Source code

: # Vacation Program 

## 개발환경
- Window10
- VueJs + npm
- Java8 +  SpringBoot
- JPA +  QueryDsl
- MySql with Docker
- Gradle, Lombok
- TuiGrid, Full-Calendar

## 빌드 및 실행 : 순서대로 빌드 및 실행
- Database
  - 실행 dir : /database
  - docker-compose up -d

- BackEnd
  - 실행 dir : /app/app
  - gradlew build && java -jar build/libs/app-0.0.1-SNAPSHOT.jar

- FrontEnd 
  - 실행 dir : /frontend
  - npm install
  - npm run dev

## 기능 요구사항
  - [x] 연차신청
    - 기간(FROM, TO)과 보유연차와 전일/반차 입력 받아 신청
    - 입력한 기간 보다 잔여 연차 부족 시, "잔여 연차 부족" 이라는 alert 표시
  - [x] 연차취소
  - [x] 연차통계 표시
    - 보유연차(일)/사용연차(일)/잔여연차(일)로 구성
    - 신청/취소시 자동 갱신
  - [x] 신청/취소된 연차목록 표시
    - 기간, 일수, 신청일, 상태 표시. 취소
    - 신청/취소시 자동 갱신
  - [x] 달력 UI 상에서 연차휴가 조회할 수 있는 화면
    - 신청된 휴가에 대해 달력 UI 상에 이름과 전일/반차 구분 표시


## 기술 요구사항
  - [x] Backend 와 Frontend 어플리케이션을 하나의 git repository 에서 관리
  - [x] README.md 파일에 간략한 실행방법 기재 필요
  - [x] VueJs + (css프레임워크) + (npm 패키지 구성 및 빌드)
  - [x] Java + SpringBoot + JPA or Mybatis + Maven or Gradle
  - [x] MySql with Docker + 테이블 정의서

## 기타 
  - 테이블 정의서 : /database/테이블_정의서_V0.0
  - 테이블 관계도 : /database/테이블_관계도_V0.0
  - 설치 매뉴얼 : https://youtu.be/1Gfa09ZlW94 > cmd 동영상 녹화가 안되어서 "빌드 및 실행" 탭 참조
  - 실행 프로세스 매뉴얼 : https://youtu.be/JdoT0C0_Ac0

PROBLEM REQUIREMENTS
In the entries above, identify every line with the string "VueJs".

SOLUTION TO THIS PROBLEM
- VueJs + npm
  - [x] VueJs + (css프레임워크) + (npm 패키지 구성 및 빌드)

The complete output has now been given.